La coassurance et la réassurance sont deux mécanismes de division des risques fréquemment évoqués ensemble, et tout aussi fréquemment confondus. Elles poursuivent un objectif commun, répartir la charge d'un risque pour préserver l'équilibre financier des assureurs, mais elles diffèrent radicalement par leurs acteurs, leur moment d'intervention et leurs effets vis-à-vis de l'assuré.
La coassurance : un partage initial et visible
La coassurance intervient dès la conclusion du contrat. Plusieurs assureurs se répartissent un même risque, chacun prenant une quote-part déterminée et assumant une part équivalente de la prime et des prestations.

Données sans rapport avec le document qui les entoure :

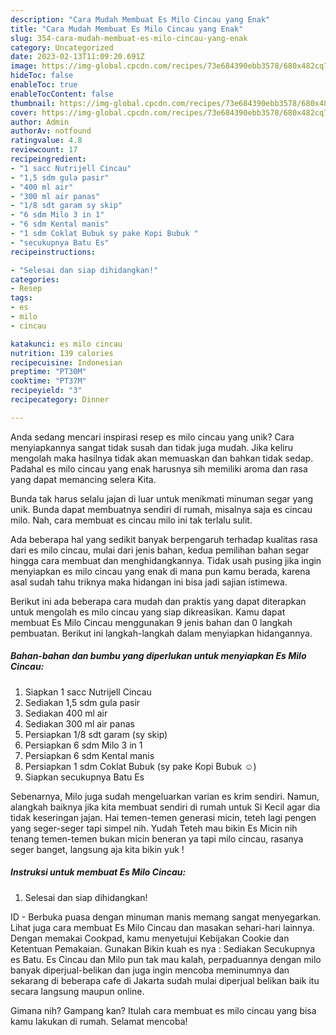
 ```yaml
---
description: "Cara Mudah Membuat Es Milo Cincau yang Enak"
title: "Cara Mudah Membuat Es Milo Cincau yang Enak"
slug: 354-cara-mudah-membuat-es-milo-cincau-yang-enak
category: Uncategorized
date: 2023-02-13T11:09:20.691Z
image: https://img-global.cpcdn.com/recipes/73e684390ebb3578/680x482cq70/es-milo-cincau-foto-resep-utama.jpg
hideToc: false
enableToc: true
enableTocContent: false
thumbnail: https://img-global.cpcdn.com/recipes/73e684390ebb3578/680x482cq70/es-milo-cincau-foto-resep-utama.jpg
cover: https://img-global.cpcdn.com/recipes/73e684390ebb3578/680x482cq70/es-milo-cincau-foto-resep-utama.jpg
author: Admin
authorAv: notfound
ratingvalue: 4.8
reviewcount: 17
recipeingredient:
- "1 sacc Nutrijell Cincau"
- "1,5 sdm gula pasir"
- "400 ml air"
- "300 ml air panas"
- "1/8 sdt garam sy skip"
- "6 sdm Milo 3 in 1"
- "6 sdm Kental manis"
- "1 sdm Coklat Bubuk sy pake Kopi Bubuk "
- "secukupnya Batu Es"
recipeinstructions:

- "Selesai dan siap dihidangkan!"
categories:
- Resep
tags:
- es
- milo
- cincau

katakunci: es milo cincau 
nutrition: 139 calories
recipecuisine: Indonesian
preptime: "PT30M"
cooktime: "PT37M"
recipeyield: "3"
recipecategory: Dinner

---
```





Anda sedang mencari inspirasi resep es milo cincau yang unik? Cara menyiapkannya sangat tidak susah dan tidak juga mudah. Jika keliru mengolah maka hasilnya tidak akan memuaskan dan bahkan tidak sedap. Padahal es milo cincau yang enak harusnya sih memiliki aroma dan rasa yang dapat memancing selera Kita.





Bunda tak harus selalu jajan di luar untuk menikmati minuman segar yang unik. Bunda dapat membuatnya sendiri di rumah, misalnya saja es cincau milo. Nah, cara membuat es cincau milo ini tak terlalu sulit.

Ada beberapa hal yang sedikit banyak berpengaruh terhadap kualitas rasa dari es milo cincau, mulai dari jenis bahan, kedua pemilihan bahan segar hingga cara membuat dan menghidangkannya. Tidak usah pusing jika ingin menyiapkan es milo cincau yang enak di mana pun kamu berada, karena asal sudah tahu triknya maka hidangan ini bisa jadi sajian istimewa.






Berikut ini ada beberapa cara mudah dan praktis yang dapat diterapkan untuk mengolah es milo cincau yang siap dikreasikan. Kamu dapat membuat Es Milo Cincau menggunakan 9 jenis bahan dan 0 langkah pembuatan. Berikut ini langkah-langkah dalam menyiapkan hidangannya.

<!--inarticleads1-->

##### Bahan-bahan dan bumbu yang diperlukan untuk menyiapkan Es Milo Cincau:

1. Siapkan 1 sacc Nutrijell Cincau
1. Sediakan 1,5 sdm gula pasir
1. Sediakan 400 ml air
1. Sediakan 300 ml air panas
1. Persiapkan 1/8 sdt garam (sy skip)
1. Persiapkan 6 sdm Milo 3 in 1
1. Persiapkan 6 sdm Kental manis
1. Persiapkan 1 sdm Coklat Bubuk (sy pake Kopi Bubuk ☺)
1. Siapkan secukupnya Batu Es


Sebenarnya, Milo juga sudah mengeluarkan varian es krim sendiri. Namun, alangkah baiknya jika kita membuat sendiri di rumah untuk Si Kecil agar dia tidak keseringan jajan. Hai temen-temen generasi micin, teteh lagi pengen yang seger-seger tapi simpel nih. Yudah Teteh mau bikin Es Micin nih tenang temen-temen bukan micin beneran ya tapi milo cincau, rasanya seger banget, langsung aja kita bikin yuk ! 

<!--inarticleads2-->

##### Instruksi untuk membuat Es Milo Cincau:


1. Selesai dan siap dihidangkan!

ID - Berbuka puasa dengan minuman manis memang sangat menyegarkan. Lihat juga cara membuat Es Milo Cincau dan masakan sehari-hari lainnya. Dengan memakai Cookpad, kamu menyetujui Kebijakan Cookie dan Ketentuan Pemakaian. Gunakan Bikin kuah es nya : Sediakan Secukupnya es Batu. Es Cincau dan Milo pun tak mau kalah, perpaduannya dengan milo banyak diperjual-belikan dan juga ingin mencoba meminumnya dan sekarang di beberapa cafe di Jakarta sudah mulai diperjual belikan baik itu secara langsung maupun online. 

Gimana nih? Gampang kan? Itulah cara membuat es milo cincau yang bisa kamu lakukan di rumah. Selamat mencoba!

Tous les coassureurs sont contractuellement liés à l'assuré. Ce dernier connaît, en principe, l'identité des participants et la part de chacun, même si un apériteur centralise la gestion. La répartition est donc immédiate et transparente.
L'objectif de la coassurance est de rendre assurable un risque dont l'ampleur dépasse la capacité d'un assureur isolé : projets industriels majeurs, immeubles de grande valeur, infrastructures, flottes de transport. La charge est éclatée horizontalement entre plusieurs porteurs, dès l'origine.
La réassurance : un transfert postérieur et invisible
La réassurance, définie à l'article L. 310-1-1 du Code des assurances, intervient en aval de la souscription. Un assureur, dit cédant, transfère tout ou partie du risque qu'il a déjà souscrit à un ou plusieurs réassureurs, en contrepartie d'une cession de prime. L'opération ne modifie en rien le lien contractuel entre l'assuré et son assureur d'origine.
L'assuré n'a aucune relation avec le réassureur. Il traite uniquement avec son assureur principal, qui reste son seul interlocuteur et son seul débiteur en cas de sinistre. La réassurance se joue entre professionnels, à l'abri du regard de l'assuré. En cas de sinistre, c'est l'assureur principal qui indemnise, puis se fait rembourser par son réassureur selon les termes du traité.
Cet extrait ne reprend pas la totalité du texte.